Please let me know any suggestions on what type of bike is good for a new rider. I am an athletic female, 5'11 and about 150 lbs, i've also heard mixed results on whether or not to get a woman's bike or a mens, i feel like based on my height a mens would be fine, and i've also heard suggestions that a 56c would fit me well.. However some people have said that i should get a woman's because it will fit my arms better (since my legs are very long but my arms i guess are not as unproportional).


----------



## il sogno (Jul 15, 2002)

You won't need to get a woman specific frame.
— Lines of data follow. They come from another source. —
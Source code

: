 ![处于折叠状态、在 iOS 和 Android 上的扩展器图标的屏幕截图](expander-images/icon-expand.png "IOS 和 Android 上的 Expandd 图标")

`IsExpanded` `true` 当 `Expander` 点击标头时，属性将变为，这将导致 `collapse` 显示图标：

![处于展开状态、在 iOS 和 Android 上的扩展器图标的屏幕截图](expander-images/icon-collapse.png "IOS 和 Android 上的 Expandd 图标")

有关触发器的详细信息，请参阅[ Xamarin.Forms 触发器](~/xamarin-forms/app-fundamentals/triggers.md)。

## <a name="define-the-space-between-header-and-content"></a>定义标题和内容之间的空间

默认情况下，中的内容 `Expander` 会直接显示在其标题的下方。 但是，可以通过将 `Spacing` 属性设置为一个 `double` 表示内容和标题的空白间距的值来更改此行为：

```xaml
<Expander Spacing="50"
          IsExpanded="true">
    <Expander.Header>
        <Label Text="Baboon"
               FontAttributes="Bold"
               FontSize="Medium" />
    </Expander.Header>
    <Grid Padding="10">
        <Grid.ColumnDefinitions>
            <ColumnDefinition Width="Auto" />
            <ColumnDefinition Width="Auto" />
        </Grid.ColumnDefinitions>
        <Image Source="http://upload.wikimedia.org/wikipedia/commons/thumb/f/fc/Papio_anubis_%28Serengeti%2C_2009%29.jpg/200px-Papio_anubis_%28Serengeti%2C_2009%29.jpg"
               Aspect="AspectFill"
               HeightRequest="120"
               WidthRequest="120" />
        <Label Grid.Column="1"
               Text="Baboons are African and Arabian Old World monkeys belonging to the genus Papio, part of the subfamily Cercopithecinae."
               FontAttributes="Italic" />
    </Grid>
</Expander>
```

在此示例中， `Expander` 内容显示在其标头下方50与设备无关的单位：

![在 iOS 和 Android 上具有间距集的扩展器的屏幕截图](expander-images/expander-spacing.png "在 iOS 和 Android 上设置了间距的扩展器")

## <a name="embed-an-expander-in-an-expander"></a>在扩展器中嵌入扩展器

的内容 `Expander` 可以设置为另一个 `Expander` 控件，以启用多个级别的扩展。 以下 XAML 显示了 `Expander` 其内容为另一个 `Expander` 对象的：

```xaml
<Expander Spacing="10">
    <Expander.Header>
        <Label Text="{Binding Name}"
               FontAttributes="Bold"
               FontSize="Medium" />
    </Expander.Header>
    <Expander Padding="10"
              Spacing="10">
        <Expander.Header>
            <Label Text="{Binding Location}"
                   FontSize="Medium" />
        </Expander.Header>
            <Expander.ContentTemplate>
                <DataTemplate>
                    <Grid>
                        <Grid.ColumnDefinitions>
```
I mean you can get one if you like but some of the manufacturers might not make them in your size. If you get a men's bike you might want to get a shorter stem to accommodate your reach to the handlebars. 

Look into Cervelos and Treks. Also Specialized and Cannondales. 

Cervelos are light, stiff and responsive. Don't know if they'll fit in your budget but they are great for taller riders like yourself. 

Cannondales are nice and light and stiff and once again, good for taller riders. And you'd have an easier time of finding a less expensive bike that with the Cervelo. 

Treks, Specialized and Cannondales all have bikes in the lower price ranges. Of the three I prefer Treks (when it comes to their less expensive bikes). 

Of the four bikes I mentioned I would recommend the Cervelo if it's in your budget.


----------



## bahueh (May 11, 2004)

*first of all..*



Bex said:


> I'm new to the Road Biking and am looking to find some advice on a bike to get. Currently I take a few spin classes a week & would like to get a road bike that I can use to ride with my boyfriend who currently rides tops 25 miles at a time. I also am hoping that this is a bike i could use to train for triathlons with him. Nothing extreme just something to get me started, but at the same time I don't want to feel like I need to upgrade in a year or two.
> I'm willing to spend the extra money to get myself a bike that I could use for a few years.
> 
> I had come across bikes like the Motobecane and others similar online that are cheaper but am a little turned off by the fact that I would have to put it together myself and am thinking i might as well spend a few extra $$ to get properly fitted to a bike in the store as well as build a relationship with someone local so that I may go in for fittings/tune ups/advice..
> ...


and I'm not trying to be mean...its not "cycler"...its "cyclist"...  

don't take other peoples "suggestions" about what size of bike fits you....a 56cm in one model may fit, but a 56cm in another model will not.. all geometries are different...each bike feels slightly different...the only person that can decide that is....YOU.
a bike shop will do a rough fit on you and then try to sell you a bike....however that bike may not be the one that truly fits you (they typically try to sell merchandise they already have to avoid ordering more)...at your height, a 54 or 56 may work, but you need to try both sizes to compare....do NOT buy a bike that the shop guy tells you fits when you don't feel comfortable on it...good shops will be willing to change out parts like seatposts, saddles, and stem to ensure you a good fit. 

for a beginner bike with components that will keep you happy for a few years (Shimano 105) you're probably looking at something around $1500, give or take a few $100. Do NOT buy your first bike online...it often causes more headaches than you first want, especially if you're not mechanically inclined yet. Don't forget that on top of the bike cost, you have a helmet, shoes, pedals, clothes, gloves, tire changing materials, sunglasses, etc...it all adds up. 

all you can do is visit 3 or 4 shops to see what is there...its not as painful as buying a car, but it does take some time. remember, its a big purchase.


----------